Design first piqued John Randall’s interest while he was working in construction as a teen. “I had whole pads filled with ideas,” he says. “What propelled me into design initially was to see these ideas made real.”
His college studies offered some unexpected assistance. “Studying biology at Vasser lent an anatomical lilt to finding my voice in furniture design,” he explains. Randall pursued his passion after graduating, when he crafted his first piece: a minimalist coffee table. “It’s remarkable seeing a creation that’s been floating around in your head come into physical being,” he says. “It’s a gratification that feeds back on itself. Before you know it, there’s no other path for you in your life.”
Randall launched his Brooklyn, New York-based woodworking shop and interior design firm Bien Hecho in 2007. Specializing in working with reclaimed wood, the objects he brings to life combine rich textures with modern sensibilities. “The aim is to elevate this material in service of fine furniture,” he says. “Woodworkers depend on deforestation for their livelihoods, so it’s an excellent workaround for an unfortunate aspect of the industry.”

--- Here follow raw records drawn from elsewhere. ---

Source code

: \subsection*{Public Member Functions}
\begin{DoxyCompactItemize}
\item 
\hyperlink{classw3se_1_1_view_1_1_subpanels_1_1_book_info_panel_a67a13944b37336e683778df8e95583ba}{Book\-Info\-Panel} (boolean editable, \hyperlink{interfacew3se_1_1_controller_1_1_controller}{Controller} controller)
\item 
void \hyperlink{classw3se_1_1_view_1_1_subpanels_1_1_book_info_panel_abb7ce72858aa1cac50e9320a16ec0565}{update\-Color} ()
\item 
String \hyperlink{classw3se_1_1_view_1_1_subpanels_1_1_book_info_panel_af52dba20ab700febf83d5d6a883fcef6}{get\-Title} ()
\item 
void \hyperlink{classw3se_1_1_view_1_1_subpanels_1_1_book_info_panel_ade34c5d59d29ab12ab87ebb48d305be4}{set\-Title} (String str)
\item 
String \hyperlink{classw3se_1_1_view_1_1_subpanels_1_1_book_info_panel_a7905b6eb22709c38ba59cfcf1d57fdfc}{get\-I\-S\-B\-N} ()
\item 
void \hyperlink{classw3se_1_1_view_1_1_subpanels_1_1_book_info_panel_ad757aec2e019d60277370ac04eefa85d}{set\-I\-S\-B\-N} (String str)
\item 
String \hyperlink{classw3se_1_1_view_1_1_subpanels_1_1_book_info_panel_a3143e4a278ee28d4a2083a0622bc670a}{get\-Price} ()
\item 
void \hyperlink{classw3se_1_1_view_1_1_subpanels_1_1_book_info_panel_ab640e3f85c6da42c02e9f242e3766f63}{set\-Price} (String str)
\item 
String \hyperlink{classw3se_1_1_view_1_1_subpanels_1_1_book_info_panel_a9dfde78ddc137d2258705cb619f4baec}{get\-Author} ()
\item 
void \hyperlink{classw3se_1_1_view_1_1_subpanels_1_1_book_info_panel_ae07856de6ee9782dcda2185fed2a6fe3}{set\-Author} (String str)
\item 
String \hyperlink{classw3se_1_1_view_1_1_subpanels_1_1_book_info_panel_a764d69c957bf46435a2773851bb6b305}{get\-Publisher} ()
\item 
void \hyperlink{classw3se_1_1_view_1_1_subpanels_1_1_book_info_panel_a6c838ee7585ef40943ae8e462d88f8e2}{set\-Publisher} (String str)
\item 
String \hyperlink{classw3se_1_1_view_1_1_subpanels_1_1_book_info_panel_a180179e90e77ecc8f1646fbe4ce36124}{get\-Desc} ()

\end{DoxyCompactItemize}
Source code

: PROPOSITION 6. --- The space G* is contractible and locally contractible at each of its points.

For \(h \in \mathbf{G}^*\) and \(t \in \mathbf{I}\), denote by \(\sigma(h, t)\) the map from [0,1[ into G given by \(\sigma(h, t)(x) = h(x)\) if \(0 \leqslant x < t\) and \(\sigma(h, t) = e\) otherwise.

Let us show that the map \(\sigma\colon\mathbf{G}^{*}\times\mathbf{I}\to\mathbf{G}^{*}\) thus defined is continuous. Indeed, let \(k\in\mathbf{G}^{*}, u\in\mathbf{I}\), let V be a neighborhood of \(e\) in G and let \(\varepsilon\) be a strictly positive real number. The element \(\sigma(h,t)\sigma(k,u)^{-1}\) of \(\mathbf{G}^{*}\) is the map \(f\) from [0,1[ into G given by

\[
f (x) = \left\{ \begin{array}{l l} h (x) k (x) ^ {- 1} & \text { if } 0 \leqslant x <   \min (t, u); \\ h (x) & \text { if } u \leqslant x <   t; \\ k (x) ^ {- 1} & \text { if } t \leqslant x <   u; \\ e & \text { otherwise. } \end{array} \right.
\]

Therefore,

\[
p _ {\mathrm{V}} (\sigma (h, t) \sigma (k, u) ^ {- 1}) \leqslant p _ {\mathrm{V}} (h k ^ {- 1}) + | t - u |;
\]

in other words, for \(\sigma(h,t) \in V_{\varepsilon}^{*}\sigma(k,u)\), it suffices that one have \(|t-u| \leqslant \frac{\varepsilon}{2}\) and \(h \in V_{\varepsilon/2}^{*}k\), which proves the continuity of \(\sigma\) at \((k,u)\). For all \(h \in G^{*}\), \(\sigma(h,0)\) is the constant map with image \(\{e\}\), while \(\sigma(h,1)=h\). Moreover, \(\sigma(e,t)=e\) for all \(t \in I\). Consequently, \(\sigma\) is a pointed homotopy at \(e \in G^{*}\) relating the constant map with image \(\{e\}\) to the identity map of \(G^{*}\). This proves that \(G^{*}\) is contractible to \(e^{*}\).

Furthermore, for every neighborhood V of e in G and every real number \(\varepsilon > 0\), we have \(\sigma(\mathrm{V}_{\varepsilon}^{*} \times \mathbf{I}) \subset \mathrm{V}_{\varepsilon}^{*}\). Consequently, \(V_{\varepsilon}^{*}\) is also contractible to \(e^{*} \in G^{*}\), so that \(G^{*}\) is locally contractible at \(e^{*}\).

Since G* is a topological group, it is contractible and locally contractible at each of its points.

Today, his products have found their way to Kit Kemp’s Whitby Hotel in Manhattan; the 1 Hotel Brooklyn Bridge by INC Architecture & Design; and the Loren Daye-designed Le Crocodile restaurant in the Wythe Hotel in Williamsburg, Brooklyn. What sets his work apart is how immersed he is in the collaboration process, inviting designers to his studio to select wood for the projects. “It gets them into the fabrication space, and it gives my team the chance to have input and a perspective that we don’t get on a day-to-day basis,” he says.
Up next, Randall is working on a Michelin-starred restaurant with the partners behind Brooklyn’s Oxalis called Place des Fêtes. As for the products, inspiration often comes from his dreams, he says. “The interior dreamscapes I wander through can be rich with ornamentation and furnishings from some recess of my mind that I have no waking access to.”